Revolutionary Worker #1166, September 15, 2002, posted at http://rwor.org
In issue #1165, page 3, the article "A Time to Resist" erroneously reported that the U.S. State Department had placed the Maoist party in Nepal on its "terrorist list." To be clear: The U.S. State Department has not put the Communist Party of Nepal (Maoist) on their official list of "terrorists."
The People's War in Nepal is a genuine war of liberation--that has nothing in common with groups like al Qaida. But the Nepalese government and the Indian government have officially labeled the CPN (Maoist) terrorist. And the rulers of Nepal have packaged their plea for foreign help to fight the insurgency as part of the "global fight against terrorism."

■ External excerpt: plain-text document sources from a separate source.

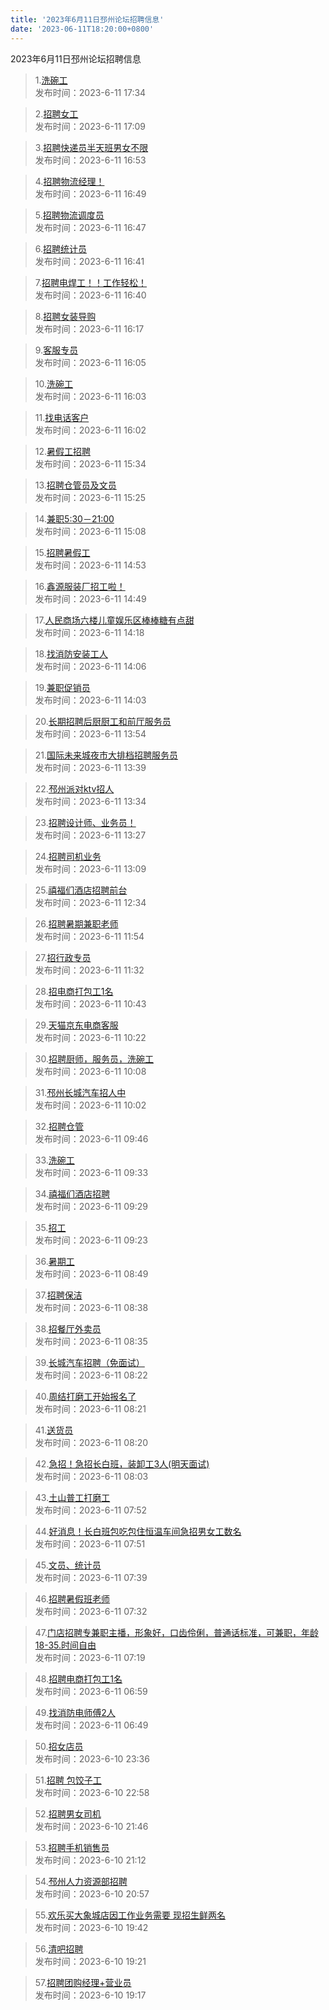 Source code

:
 ```yaml
---
title: '2023年6月11日邳州论坛招聘信息'
date: '2023-06-11T18:20:00+0800'
---
```

2023年6月11日邳州论坛招聘信息
<!--more-->
>1.[洗碗工](https://www.pzzc.net/forum.php?mod=viewthread&tid=10317255)<br>
>发布时间：2023-6-11 17:34

>2.[招聘女工](https://www.pzzc.net/forum.php?mod=viewthread&tid=10317246)<br>
>发布时间：2023-6-11 17:09

>3.[招聘快递员半天班男女不限](https://www.pzzc.net/forum.php?mod=viewthread&tid=10317241)<br>
>发布时间：2023-6-11 16:53

>4.[招聘物流经理！](https://www.pzzc.net/forum.php?mod=viewthread&tid=10317240)<br>
>发布时间：2023-6-11 16:49

>5.[招聘物流调度员](https://www.pzzc.net/forum.php?mod=viewthread&tid=10317239)<br>
>发布时间：2023-6-11 16:47

>6.[招聘统计员](https://www.pzzc.net/forum.php?mod=viewthread&tid=10317237)<br>
>发布时间：2023-6-11 16:41

>7.[招聘电焊工！！工作轻松！](https://www.pzzc.net/forum.php?mod=viewthread&tid=10317236)<br>
>发布时间：2023-6-11 16:40

>8.[招聘女装导购](https://www.pzzc.net/forum.php?mod=viewthread&tid=10317224)<br>
>发布时间：2023-6-11 16:17

>9.[客服专员](https://www.pzzc.net/forum.php?mod=viewthread&tid=10317219)<br>
>发布时间：2023-6-11 16:05

>10.[洗碗工](https://www.pzzc.net/forum.php?mod=viewthread&tid=10317218)<br>
>发布时间：2023-6-11 16:03

>11.[找电话客户](https://www.pzzc.net/forum.php?mod=viewthread&tid=10317217)<br>
>发布时间：2023-6-11 16:02

>12.[暑假工招聘](https://www.pzzc.net/forum.php?mod=viewthread&tid=10317205)<br>
>发布时间：2023-6-11 15:34

>13.[招聘仓管员及文员](https://www.pzzc.net/forum.php?mod=viewthread&tid=10317200)<br>
>发布时间：2023-6-11 15:25

>14.[兼职5:30－21:00](https://www.pzzc.net/forum.php?mod=viewthread&tid=10317193)<br>
>发布时间：2023-6-11 15:08

>15.[招聘暑假工](https://www.pzzc.net/forum.php?mod=viewthread&tid=10317188)<br>
>发布时间：2023-6-11 14:53

>16.[鑫源服装厂招工啦！](https://www.pzzc.net/forum.php?mod=viewthread&tid=10317187)<br>
>发布时间：2023-6-11 14:49

>17.[人民商场六楼儿童娱乐区棒棒糖有点甜](https://www.pzzc.net/forum.php?mod=viewthread&tid=10317183)<br>
>发布时间：2023-6-11 14:18

>18.[找消防安装工人](https://www.pzzc.net/forum.php?mod=viewthread&tid=10317182)<br>
>发布时间：2023-6-11 14:06

>19.[兼职促销员](https://www.pzzc.net/forum.php?mod=viewthread&tid=10317181)<br>
>发布时间：2023-6-11 14:03

>20.[长期招聘后厨厨工和前厅服务员](https://www.pzzc.net/forum.php?mod=viewthread&tid=10317179)<br>
>发布时间：2023-6-11 13:54

>21.[国际未来城夜市大排档招聘服务员](https://www.pzzc.net/forum.php?mod=viewthread&tid=10317171)<br>
>发布时间：2023-6-11 13:39

>22.[邳州派对ktv招人](https://www.pzzc.net/forum.php?mod=viewthread&tid=10317168)<br>
>发布时间：2023-6-11 13:34

>23.[招聘设计师、业务员！](https://www.pzzc.net/forum.php?mod=viewthread&tid=10317167)<br>
>发布时间：2023-6-11 13:27

>24.[招聘司机业务](https://www.pzzc.net/forum.php?mod=viewthread&tid=10317163)<br>
>发布时间：2023-6-11 13:09

>25.[禧福们酒店招聘前台](https://www.pzzc.net/forum.php?mod=viewthread&tid=10317153)<br>
>发布时间：2023-6-11 12:34

>26.[招聘暑期兼职老师](https://www.pzzc.net/forum.php?mod=viewthread&tid=10317142)<br>
>发布时间：2023-6-11 11:54

>27.[招行政专员](https://www.pzzc.net/forum.php?mod=viewthread&tid=10317135)<br>
>发布时间：2023-6-11 11:32

>28.[招电商打包工1名](https://www.pzzc.net/forum.php?mod=viewthread&tid=10317118)<br>
>发布时间：2023-6-11 10:43

>29.[天猫京东电商客服](https://www.pzzc.net/forum.php?mod=viewthread&tid=10317112)<br>
>发布时间：2023-6-11 10:22

>30.[招聘厨师，服务员，洗碗工](https://www.pzzc.net/forum.php?mod=viewthread&tid=10317108)<br>
>发布时间：2023-6-11 10:08

>31.[邳州长城汽车招人中](https://www.pzzc.net/forum.php?mod=viewthread&tid=10317105)<br>
>发布时间：2023-6-11 10:02

>32.[招聘仓管](https://www.pzzc.net/forum.php?mod=viewthread&tid=10317092)<br>
>发布时间：2023-6-11 09:46

>33.[洗碗工](https://www.pzzc.net/forum.php?mod=viewthread&tid=10317086)<br>
>发布时间：2023-6-11 09:33

>34.[禧福们酒店招聘](https://www.pzzc.net/forum.php?mod=viewthread&tid=10317085)<br>
>发布时间：2023-6-11 09:29

>35.[招工](https://www.pzzc.net/forum.php?mod=viewthread&tid=10317083)<br>
>发布时间：2023-6-11 09:23

>36.[暑期工](https://www.pzzc.net/forum.php?mod=viewthread&tid=10317073)<br>
>发布时间：2023-6-11 08:49

>37.[招聘保洁](https://www.pzzc.net/forum.php?mod=viewthread&tid=10317070)<br>
>发布时间：2023-6-11 08:38

>38.[招餐厅外卖员](https://www.pzzc.net/forum.php?mod=viewthread&tid=10317069)<br>
>发布时间：2023-6-11 08:35

>39.[长城汽车招聘（免面试）](https://www.pzzc.net/forum.php?mod=viewthread&tid=10317062)<br>
>发布时间：2023-6-11 08:22

>40.[周结打磨工开始报名了](https://www.pzzc.net/forum.php?mod=viewthread&tid=10317061)<br>
>发布时间：2023-6-11 08:21

>41.[送货员](https://www.pzzc.net/forum.php?mod=viewthread&tid=10317060)<br>
>发布时间：2023-6-11 08:20

>42.[急招！急招长白班，装卸工3人(明天面试)](https://www.pzzc.net/forum.php?mod=viewthread&tid=10317054)<br>
>发布时间：2023-6-11 08:03

>43.[土山普工打磨工](https://www.pzzc.net/forum.php?mod=viewthread&tid=10317049)<br>
>发布时间：2023-6-11 07:52

>44.[好消息！长白班包吃包住恒温车间急招男女工数名](https://www.pzzc.net/forum.php?mod=viewthread&tid=10317048)<br>
>发布时间：2023-6-11 07:51

>45.[文员、统计员](https://www.pzzc.net/forum.php?mod=viewthread&tid=10317044)<br>
>发布时间：2023-6-11 07:39

>46.[招聘暑假班老师](https://www.pzzc.net/forum.php?mod=viewthread&tid=10317039)<br>
>发布时间：2023-6-11 07:32

>47.[门店招聘专兼职主播，形象好，口齿伶俐，普通话标准，可兼职，年龄18-35.时间自由](https://www.pzzc.net/forum.php?mod=viewthread&tid=10317037)<br>
>发布时间：2023-6-11 07:19

>48.[招聘电商打包工1名](https://www.pzzc.net/forum.php?mod=viewthread&tid=10317032)<br>
>发布时间：2023-6-11 06:59

>49.[找消防电师傅2人](https://www.pzzc.net/forum.php?mod=viewthread&tid=10317030)<br>
>发布时间：2023-6-11 06:49

>50.[招女店员](https://www.pzzc.net/forum.php?mod=viewthread&tid=10317018)<br>
>发布时间：2023-6-10 23:36

>51.[招聘  包饺子工](https://www.pzzc.net/forum.php?mod=viewthread&tid=10317010)<br>
>发布时间：2023-6-10 22:58

>52.[招聘男女司机](https://www.pzzc.net/forum.php?mod=viewthread&tid=10316999)<br>
>发布时间：2023-6-10 21:46

>53.[招聘手机销售员](https://www.pzzc.net/forum.php?mod=viewthread&tid=10316995)<br>
>发布时间：2023-6-10 21:12

>54.[邳州人力资源部招聘](https://www.pzzc.net/forum.php?mod=viewthread&tid=10316990)<br>
>发布时间：2023-6-10 20:57

>55.[欢乐买大象城店因工作业务需要 现招生鲜两名](https://www.pzzc.net/forum.php?mod=viewthread&tid=10316975)<br>
>发布时间：2023-6-10 19:42

>56.[清吧招聘](https://www.pzzc.net/forum.php?mod=viewthread&tid=10316969)<br>
>发布时间：2023-6-10 19:21

>57.[招聘团购经理+营业员](https://www.pzzc.net/forum.php?mod=viewthread&tid=10316968)<br>
>发布时间：2023-6-10 19:17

Again, the U.S. State Department has not put the CPN (Maoist) on their official list of "terrorists." But the U.S. government--along with Britain and other imperialist powers--are all supporting the Nepalese regime's campaign against the Maoists, in which hundreds of people in Nepal's countryside are being killed; many more, accused of being "Maoist sympathizers," are being rounded up and jailed; and all kinds of constitutional rights have been suspended.

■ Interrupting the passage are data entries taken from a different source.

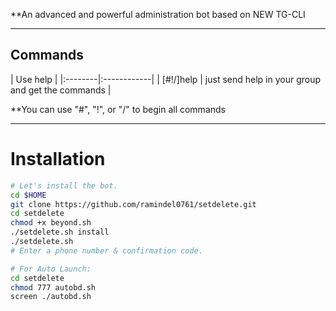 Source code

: 
**An advanced and powerful administration bot based on NEW TG-CLI


* * *

## Commands

| Use help |
|:--------|:------------|
| [#!/]help | just send help in your group and get the commands |

**You can use "#", "!", or "/" to begin all commands

* * *

# Installation

```sh
# Let's install the bot.
cd $HOME
git clone https://github.com/ramindel0761/setdelete.git
cd setdelete
chmod +x beyond.sh
./setdelete.sh install
./setdelete.sh 
# Enter a phone number & confirmation code.

# For Auto Launch:
cd setdelete
chmod 777 autobd.sh
screen ./autobd.sh
```
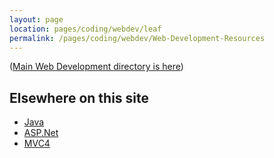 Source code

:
 ```yaml
---
layout: page
location: pages/coding/webdev/leaf
permalink: /pages/coding/webdev/Web-Development-Resources
---
```


([Main Web Development directory is here](/pages/coding/Web-Development))

## Elsewhere on this site

- [Java](/pages/coding/lang/oo/Java)
- [ASP.Net](/pages/coding/dotnet/ASP-Dot-Net)
- [MVC4](/pages/coding/dotnet/MVC4)

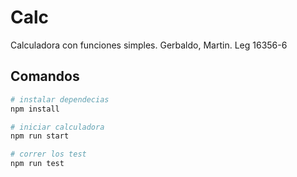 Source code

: # Calc

Calculadora con funciones simples.
Gerbaldo, Martin. Leg 16356-6

## Comandos

```bash
# instalar dependecias
npm install

# iniciar calculadora
npm run start

# correr los test
npm run test
```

U.S. Secretary of State Colin Powell went to Nepal in January to meet with the King, Prime Minister and head of the Royal Nepalese Army. President Bush invited Nepal's Prime Minister Deuba to the White House to talk in May and then asked Congress to approve $20 million in military and economic aid for Nepal. Christina Rocca, Assistant Secretary of State for South Asian Affairs, testified to the House International Relations Committee that "The Maoists [in Nepal] have shown themselves to be a ruthless enemy by their tactics in the field and through terrorist attacks against both government targets and innocent civilians." And the U.S. government has given special training on "resistance against Maoist terrorism" to Nepali officials.

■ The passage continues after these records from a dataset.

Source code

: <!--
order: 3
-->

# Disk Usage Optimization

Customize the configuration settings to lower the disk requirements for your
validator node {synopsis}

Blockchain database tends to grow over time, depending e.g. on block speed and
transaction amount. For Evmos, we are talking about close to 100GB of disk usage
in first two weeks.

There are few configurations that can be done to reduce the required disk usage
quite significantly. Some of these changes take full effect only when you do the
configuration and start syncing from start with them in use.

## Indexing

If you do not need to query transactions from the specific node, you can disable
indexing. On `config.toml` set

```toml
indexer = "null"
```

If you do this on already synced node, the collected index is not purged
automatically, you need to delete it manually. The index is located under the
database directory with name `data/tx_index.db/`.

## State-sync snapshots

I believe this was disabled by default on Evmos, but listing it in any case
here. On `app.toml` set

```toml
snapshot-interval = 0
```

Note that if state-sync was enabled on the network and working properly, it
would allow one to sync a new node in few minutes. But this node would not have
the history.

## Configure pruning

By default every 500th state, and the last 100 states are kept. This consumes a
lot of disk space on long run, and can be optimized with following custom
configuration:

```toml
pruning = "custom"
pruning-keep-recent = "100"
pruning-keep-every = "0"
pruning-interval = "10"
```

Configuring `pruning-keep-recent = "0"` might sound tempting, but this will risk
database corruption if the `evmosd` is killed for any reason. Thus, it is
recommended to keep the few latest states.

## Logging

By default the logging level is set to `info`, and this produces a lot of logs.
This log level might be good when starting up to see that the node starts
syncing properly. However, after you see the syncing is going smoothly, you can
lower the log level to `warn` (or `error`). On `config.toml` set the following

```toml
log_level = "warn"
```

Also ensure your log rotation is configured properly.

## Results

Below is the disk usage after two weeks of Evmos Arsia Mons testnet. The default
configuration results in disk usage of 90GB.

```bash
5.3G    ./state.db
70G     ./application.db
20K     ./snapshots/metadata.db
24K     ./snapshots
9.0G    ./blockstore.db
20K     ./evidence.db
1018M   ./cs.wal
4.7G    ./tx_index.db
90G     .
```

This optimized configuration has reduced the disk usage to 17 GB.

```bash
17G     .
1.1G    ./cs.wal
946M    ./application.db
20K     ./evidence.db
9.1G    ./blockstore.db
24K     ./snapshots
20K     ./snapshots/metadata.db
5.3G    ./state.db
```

This is another example of how the U.S. declares "terrorism" to be "anything we say it is," and how its "war on terrorism" is being used to attack any force--including a genuine war of liberation--that threatens U.S. interests.
The People's War in Nepal has widespread support throughout the country. In liberated base areas, the Maoists have established revolutionary forms of government where millions of peasants are exercising a "new people's power." And battles against the Royal Nepalese Army have involved, at times, several hundred, even thousands, of peasants.
The growing involvement of the U.S. in supporting the counterrevolution in Nepal is an example of how the "U.S. war on terrorism" is being used as a cover to justify war on any and all insurgencies which threaten U.S. interests--including genuine revolutions aimed at overthrowing oppressive governments.